Search the data for the word "Xplore" and copy each line that has it.

(Records contained in a dataset)
┄┄┄┄┄┄

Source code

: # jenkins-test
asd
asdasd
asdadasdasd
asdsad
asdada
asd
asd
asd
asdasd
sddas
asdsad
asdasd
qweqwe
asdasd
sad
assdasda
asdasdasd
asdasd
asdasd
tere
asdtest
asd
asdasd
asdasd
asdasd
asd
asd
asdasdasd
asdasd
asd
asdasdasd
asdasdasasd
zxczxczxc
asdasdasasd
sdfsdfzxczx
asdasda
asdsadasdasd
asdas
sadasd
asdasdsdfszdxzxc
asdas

┄┄┄┄┄┄

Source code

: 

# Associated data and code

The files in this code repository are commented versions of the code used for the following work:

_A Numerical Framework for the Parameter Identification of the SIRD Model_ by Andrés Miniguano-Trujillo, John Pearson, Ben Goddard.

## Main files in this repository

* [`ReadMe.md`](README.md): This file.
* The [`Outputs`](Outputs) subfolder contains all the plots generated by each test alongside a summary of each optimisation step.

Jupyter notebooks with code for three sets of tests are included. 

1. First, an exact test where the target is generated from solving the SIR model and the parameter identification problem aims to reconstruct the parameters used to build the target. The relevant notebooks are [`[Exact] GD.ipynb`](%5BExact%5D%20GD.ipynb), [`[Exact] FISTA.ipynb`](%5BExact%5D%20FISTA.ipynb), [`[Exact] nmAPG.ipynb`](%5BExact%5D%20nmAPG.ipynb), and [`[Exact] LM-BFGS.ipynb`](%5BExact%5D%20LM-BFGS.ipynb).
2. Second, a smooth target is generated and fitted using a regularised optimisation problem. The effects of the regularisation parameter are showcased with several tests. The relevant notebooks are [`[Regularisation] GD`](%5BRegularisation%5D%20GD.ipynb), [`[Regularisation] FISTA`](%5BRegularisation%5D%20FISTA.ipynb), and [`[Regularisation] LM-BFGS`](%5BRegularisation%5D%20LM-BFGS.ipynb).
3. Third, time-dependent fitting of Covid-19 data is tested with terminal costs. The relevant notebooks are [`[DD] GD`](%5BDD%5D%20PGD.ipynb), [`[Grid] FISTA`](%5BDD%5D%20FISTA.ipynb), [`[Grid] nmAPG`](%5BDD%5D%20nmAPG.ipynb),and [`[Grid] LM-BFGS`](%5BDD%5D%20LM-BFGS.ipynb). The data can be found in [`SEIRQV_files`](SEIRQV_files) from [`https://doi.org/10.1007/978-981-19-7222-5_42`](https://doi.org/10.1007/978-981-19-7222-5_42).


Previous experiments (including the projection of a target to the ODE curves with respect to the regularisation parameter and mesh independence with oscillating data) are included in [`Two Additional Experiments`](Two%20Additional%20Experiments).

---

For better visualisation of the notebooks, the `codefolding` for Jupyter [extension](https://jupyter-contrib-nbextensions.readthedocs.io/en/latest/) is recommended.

┄┄┄┄┄┄

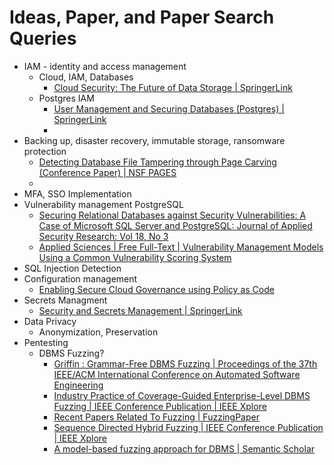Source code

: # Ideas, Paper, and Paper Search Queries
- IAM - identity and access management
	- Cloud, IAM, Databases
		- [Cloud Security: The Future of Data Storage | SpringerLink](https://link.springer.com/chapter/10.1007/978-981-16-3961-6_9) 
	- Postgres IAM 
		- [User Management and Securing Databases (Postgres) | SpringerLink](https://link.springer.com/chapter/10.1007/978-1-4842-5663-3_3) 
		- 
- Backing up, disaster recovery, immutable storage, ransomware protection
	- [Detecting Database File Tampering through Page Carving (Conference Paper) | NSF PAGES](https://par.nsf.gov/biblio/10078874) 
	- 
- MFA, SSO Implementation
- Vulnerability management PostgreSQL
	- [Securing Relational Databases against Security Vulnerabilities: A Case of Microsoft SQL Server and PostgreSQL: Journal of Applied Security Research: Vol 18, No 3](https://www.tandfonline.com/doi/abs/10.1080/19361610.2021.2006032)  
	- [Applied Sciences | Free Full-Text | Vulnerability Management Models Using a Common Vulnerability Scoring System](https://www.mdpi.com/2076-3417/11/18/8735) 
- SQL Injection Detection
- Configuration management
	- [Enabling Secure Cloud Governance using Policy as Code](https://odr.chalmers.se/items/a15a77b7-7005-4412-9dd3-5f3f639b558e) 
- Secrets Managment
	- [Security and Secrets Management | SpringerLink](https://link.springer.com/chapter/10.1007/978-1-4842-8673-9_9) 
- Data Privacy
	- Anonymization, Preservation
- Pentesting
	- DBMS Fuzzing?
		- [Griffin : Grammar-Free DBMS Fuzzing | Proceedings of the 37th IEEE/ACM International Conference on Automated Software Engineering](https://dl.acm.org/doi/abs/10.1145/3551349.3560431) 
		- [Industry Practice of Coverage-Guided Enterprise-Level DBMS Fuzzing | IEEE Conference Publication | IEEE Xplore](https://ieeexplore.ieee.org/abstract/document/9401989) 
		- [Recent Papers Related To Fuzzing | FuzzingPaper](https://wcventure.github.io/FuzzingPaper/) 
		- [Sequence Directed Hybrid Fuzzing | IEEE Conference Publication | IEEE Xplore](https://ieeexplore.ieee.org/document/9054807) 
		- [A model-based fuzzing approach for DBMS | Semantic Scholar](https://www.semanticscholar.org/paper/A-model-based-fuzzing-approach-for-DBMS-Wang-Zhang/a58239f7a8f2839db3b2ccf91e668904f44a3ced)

┄┄┄┄┄┄

*Answer to the exercise*.
		- [Industry Practice of Coverage-Guided Enterprise-Level DBMS Fuzzing | IEEE Conference Publication | IEEE Xplore](https://ieeexplore.ieee.org/abstract/document/9401989) 
		- [Sequence Directed Hybrid Fuzzing | IEEE Conference Publication | IEEE Xplore](https://ieeexplore.ieee.org/document/9054807) 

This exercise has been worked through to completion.